→ Aim of the exercise
The answer must consist of every line in the data below that holds the word "features".

→ The data
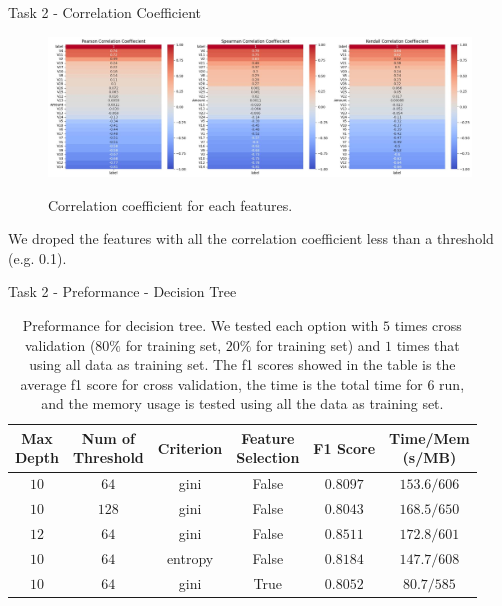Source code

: \documentclass{beamer}
\begin{document}
\begin{frame}{Task 2 - Correlation Coefficient}

  \begin{figure}[H]
    \centering
    \includegraphics[width=\textwidth]{../code/Task3/Analysis/corrcoef.jpg} \\
    \caption{Correlation coefficient for each features.}
  \end{figure}

  We droped the features with all the correlation coefficient less than a threshold (e.g. 0.1).

\end{frame}

\begin{frame}{Task 2 - Preformance - Decision Tree}

  \begin{table}[H]
    \centering
    \begin{tabular}{|c|c|c|c|c|c|}
      \hline
      \makecell{Max                                           \\Depth} & \makecell{Num of                                                          \\ Threshold} & Criterion & \makecell{Feature \\ Selection}& F1 Score & \makecell{Time/Mem \\ (s/MB)}               \\
      \hline
      $10$ & $64$  & gini    & False & $0.8097$ & $153.6/606$ \\
      \hline
      $10$ & $128$ & gini    & False & $0.8043$ & $168.5/650$ \\
      \hline
      $12$ & $64$  & gini    & False & $0.8511$ & $172.8/601$ \\
      \hline
      $10$ & $64$  & entropy & False & $0.8184$ & $147.7/608$ \\
      \hline
      $10$ & $64$  & gini    & True  & $0.8052$ & $80.7/585$  \\
      \hline
    \end{tabular}
    \caption{Preformance for decision tree. We tested each option with $5$ times cross validation ($80\%$ for training set, $20\%$ for training set) and $1$ times that using all data as training set. The f1 scores showed in the table is the average f1 score for cross validation, the time is the total time for $6$ run, and the memory usage is tested using all the data as training set.}
  \end{table}

\end{frame}
\end{document}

→ Output of the exercise
    \caption{Correlation coefficient for each features.}
  We droped the features with all the correlation coefficient less than a threshold (e.g. 0.1).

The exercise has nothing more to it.